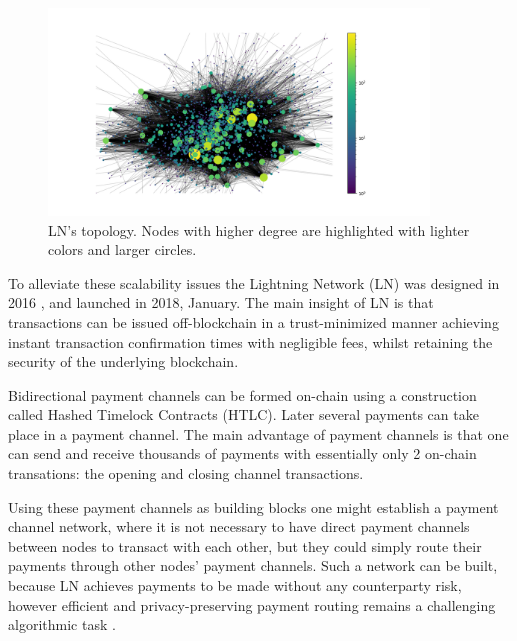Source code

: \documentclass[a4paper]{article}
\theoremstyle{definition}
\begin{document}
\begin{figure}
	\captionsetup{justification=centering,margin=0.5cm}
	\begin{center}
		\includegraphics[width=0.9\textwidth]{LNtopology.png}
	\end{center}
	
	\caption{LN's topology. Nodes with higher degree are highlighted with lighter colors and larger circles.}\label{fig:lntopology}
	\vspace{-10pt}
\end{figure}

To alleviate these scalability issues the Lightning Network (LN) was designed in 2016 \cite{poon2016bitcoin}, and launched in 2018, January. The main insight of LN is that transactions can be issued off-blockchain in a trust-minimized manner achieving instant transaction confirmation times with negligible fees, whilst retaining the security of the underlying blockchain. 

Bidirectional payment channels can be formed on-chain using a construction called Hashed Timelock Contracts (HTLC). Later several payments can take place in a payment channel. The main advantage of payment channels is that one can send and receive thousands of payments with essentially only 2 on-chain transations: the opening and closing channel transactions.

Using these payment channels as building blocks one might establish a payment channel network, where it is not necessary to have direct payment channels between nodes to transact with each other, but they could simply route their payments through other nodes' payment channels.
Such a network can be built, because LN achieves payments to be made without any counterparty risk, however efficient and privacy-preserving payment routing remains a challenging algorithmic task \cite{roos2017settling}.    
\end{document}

-=-=-=-=-

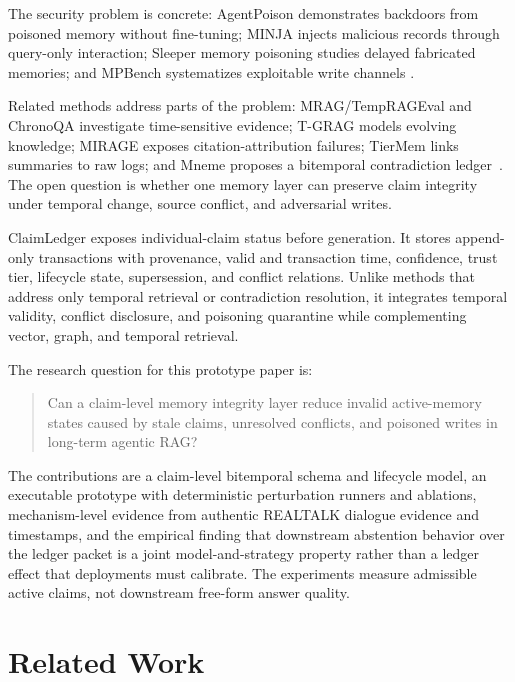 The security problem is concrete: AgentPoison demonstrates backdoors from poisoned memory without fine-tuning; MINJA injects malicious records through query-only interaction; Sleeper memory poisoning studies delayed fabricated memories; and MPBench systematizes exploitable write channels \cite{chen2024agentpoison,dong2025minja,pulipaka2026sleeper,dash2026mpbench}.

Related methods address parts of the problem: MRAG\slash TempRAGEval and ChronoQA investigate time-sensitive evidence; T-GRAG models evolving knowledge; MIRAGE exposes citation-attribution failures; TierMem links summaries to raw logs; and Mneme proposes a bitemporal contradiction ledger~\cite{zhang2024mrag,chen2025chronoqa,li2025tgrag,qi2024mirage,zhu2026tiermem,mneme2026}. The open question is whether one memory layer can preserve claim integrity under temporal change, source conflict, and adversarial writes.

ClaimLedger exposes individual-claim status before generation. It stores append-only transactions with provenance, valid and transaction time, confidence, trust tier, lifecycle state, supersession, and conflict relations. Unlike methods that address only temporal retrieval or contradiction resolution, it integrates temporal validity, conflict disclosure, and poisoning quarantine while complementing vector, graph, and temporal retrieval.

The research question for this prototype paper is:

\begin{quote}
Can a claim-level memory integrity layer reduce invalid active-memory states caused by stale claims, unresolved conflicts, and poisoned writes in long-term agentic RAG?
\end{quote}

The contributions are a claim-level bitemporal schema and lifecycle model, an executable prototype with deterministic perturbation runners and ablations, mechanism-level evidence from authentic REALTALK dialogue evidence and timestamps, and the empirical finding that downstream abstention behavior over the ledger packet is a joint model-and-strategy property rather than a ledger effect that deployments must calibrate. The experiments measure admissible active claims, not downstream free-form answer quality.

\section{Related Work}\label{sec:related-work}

-=-=-=-=-

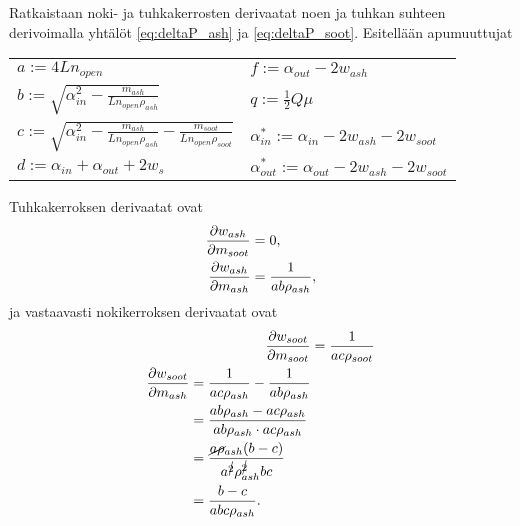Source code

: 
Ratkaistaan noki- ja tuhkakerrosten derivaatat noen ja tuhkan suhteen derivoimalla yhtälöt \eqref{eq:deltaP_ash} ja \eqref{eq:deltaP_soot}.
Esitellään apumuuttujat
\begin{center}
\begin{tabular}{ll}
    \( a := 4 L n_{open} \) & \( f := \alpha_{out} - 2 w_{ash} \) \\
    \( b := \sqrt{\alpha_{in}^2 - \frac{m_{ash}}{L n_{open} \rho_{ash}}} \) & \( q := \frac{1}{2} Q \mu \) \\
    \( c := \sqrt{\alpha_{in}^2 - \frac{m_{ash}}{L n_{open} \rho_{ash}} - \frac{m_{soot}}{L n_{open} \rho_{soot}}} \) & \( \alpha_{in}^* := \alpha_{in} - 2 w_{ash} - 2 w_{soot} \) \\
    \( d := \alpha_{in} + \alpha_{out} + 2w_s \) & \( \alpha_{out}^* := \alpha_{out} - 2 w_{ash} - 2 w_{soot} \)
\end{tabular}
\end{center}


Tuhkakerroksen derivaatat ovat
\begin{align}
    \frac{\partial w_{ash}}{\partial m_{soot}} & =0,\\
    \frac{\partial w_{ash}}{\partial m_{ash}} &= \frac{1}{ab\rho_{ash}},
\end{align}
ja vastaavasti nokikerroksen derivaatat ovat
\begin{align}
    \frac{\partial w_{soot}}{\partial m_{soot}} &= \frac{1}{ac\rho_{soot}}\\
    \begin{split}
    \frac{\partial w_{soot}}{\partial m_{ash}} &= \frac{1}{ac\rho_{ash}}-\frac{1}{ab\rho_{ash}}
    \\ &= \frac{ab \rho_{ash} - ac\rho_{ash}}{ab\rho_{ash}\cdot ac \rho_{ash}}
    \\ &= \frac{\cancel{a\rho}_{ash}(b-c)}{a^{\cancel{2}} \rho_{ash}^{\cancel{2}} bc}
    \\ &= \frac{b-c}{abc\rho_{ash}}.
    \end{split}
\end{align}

-=-=-=-=-

* _What is being asked_:
Scan the records for the string "transactions" and report each line where it occurs.

* _Task result_:
To alleviate these scalability issues the Lightning Network (LN) was designed in 2016 \cite{poon2016bitcoin}, and launched in 2018, January. The main insight of LN is that transactions can be issued off-blockchain in a trust-minimized manner achieving instant transaction confirmation times with negligible fees, whilst retaining the security of the underlying blockchain. 
Bidirectional payment channels can be formed on-chain using a construction called Hashed Timelock Contracts (HTLC). Later several payments can take place in a payment channel. The main advantage of payment channels is that one can send and receive thousands of payments with essentially only 2 on-chain transations: the opening and closing channel transactions.
ClaimLedger exposes individual-claim status before generation. It stores append-only transactions with provenance, valid and transaction time, confidence, trust tier, lifecycle state, supersession, and conflict relations. Unlike methods that address only temporal retrieval or contradiction resolution, it integrates temporal validity, conflict disclosure, and poisoning quarantine while complementing vector, graph, and temporal retrieval.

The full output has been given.